Exfoliation removes dead skin cells from the outer layers of the skin. It can be beneficial for removing dry or dull skin, increasing blood circulation, and brightening and improving your skin’s appearance. There are different methods for exfoliation. Your skin type should determine which method you use and how often you exfoliate.
For certain skin conditions, including rosacea, exfoliation isn’t usually recommended.
What to use to exfoliate
There are different methods and tools to exfoliate the skin. Facial scrubs and brushes are forms of mechanical, or physical, exfoliation.
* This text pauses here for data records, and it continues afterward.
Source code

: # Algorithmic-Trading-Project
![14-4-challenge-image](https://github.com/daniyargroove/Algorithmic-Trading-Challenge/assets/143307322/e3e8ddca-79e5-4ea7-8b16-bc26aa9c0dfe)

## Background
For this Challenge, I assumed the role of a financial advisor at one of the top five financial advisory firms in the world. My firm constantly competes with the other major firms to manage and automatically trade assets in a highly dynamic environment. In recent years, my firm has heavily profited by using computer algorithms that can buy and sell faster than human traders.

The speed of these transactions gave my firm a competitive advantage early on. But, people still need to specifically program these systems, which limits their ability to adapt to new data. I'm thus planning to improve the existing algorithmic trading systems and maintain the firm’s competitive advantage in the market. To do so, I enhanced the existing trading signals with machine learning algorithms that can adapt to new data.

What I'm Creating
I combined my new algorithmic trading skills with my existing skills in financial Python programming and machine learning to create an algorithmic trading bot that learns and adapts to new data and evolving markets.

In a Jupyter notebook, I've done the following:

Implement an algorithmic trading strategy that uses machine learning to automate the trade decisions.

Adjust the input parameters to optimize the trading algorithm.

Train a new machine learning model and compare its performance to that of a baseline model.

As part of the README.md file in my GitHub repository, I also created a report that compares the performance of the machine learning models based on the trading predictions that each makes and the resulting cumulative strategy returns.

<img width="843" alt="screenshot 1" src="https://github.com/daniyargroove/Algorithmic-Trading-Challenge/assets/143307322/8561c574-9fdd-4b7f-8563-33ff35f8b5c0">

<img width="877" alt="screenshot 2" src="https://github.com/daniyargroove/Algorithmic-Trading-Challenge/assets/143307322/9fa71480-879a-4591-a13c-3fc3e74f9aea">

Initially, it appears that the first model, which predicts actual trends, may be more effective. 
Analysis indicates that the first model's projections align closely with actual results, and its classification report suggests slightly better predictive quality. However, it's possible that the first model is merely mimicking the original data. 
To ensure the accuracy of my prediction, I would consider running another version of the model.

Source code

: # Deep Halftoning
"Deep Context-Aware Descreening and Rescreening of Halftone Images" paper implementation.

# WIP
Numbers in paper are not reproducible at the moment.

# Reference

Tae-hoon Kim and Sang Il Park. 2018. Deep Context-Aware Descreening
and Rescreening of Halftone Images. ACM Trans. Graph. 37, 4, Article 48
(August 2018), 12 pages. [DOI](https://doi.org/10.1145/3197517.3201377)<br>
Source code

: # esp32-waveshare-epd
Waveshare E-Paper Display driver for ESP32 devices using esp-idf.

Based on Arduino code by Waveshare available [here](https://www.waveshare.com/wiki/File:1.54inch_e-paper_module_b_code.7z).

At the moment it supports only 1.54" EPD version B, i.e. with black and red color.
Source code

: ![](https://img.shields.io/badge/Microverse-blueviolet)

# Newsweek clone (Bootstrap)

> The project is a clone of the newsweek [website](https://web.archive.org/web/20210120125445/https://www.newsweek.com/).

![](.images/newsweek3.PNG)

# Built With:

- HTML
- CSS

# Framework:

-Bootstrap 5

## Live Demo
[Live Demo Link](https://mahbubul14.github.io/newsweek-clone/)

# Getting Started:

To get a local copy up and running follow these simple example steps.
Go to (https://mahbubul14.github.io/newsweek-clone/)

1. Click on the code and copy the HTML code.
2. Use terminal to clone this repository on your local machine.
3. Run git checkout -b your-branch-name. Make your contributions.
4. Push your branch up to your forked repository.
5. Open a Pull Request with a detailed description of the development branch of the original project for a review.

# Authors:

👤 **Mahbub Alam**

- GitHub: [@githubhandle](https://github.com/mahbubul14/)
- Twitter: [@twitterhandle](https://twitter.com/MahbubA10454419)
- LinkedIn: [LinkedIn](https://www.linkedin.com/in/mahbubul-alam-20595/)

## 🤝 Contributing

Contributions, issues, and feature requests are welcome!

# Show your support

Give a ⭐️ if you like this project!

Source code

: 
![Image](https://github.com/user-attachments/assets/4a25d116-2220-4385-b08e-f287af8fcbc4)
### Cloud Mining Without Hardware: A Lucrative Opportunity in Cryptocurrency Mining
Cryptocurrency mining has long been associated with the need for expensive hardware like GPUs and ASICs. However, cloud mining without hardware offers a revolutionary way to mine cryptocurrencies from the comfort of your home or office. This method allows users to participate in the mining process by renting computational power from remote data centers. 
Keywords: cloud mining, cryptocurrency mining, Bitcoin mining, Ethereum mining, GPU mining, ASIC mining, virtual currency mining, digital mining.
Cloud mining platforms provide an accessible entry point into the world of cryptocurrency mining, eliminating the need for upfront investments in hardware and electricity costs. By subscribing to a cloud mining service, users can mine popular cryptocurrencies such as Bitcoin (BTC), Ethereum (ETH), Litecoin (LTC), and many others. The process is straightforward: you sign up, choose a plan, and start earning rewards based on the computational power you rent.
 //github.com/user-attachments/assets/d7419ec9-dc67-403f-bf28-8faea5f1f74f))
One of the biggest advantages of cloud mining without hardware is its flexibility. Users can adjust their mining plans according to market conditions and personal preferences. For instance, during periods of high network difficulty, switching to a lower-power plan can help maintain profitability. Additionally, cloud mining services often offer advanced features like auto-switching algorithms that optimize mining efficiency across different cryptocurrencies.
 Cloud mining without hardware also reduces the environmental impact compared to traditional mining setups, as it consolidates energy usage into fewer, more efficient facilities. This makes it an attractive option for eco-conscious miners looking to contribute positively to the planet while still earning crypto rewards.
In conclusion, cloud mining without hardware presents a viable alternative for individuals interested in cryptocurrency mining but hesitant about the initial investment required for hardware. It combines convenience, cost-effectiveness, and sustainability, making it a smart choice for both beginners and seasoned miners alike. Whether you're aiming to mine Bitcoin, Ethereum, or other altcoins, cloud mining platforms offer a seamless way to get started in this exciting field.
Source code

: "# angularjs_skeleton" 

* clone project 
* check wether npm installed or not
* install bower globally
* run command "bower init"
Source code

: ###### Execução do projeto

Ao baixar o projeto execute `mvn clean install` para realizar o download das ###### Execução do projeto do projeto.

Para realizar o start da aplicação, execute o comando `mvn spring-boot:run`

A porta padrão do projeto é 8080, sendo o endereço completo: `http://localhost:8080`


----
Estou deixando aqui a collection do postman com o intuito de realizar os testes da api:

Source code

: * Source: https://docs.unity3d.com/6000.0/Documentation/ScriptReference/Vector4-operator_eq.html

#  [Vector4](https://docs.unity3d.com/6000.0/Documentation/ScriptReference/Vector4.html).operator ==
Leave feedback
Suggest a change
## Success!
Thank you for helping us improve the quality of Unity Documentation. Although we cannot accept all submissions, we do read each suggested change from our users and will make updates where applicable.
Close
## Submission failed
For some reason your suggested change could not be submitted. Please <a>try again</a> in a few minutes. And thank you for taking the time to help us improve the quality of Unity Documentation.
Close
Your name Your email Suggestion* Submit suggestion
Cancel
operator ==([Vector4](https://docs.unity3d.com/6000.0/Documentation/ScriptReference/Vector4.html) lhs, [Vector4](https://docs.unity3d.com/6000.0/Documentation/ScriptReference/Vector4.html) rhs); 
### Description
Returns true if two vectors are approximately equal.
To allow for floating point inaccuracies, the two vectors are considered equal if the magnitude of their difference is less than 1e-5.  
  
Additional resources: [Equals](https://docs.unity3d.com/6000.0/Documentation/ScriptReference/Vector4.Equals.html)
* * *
Acids and skin peels are forms of chemical exfoliation.
- This is usually a bristle brush used on the face or body to remove layers of dead skin cells. Some are designed for dry brushing. Others can be used with your facial cleanser or body wash.
- These are a gentler way to exfoliate the skin. You can lather an exfoliating sponge with warm water, soap or body wash in the shower.
- If you find brushes or sponges difficult to grip, you can use a glove. Lather it with soap or body wash in the shower. They can be effective for large areas such as legs or arms.
- This can be applied directly to the skin using a gentle, circular motion. You can wash your skin with warm water after applying the scrub.
Alpha-hydroxy acids (AHAs)
- Examples of AHAs include glycolic, lactic, tartaric, and citric acids. These work by breaking apart bonds holding dull and dead skin cells on your skin’s surface. This will cause your skin to naturally shed dead particles.
Beta-hydroxy acids (BHAs)
- Examples of BHAs include beta-hydroxy and salicylic acid. These may be better for acne-prone skin.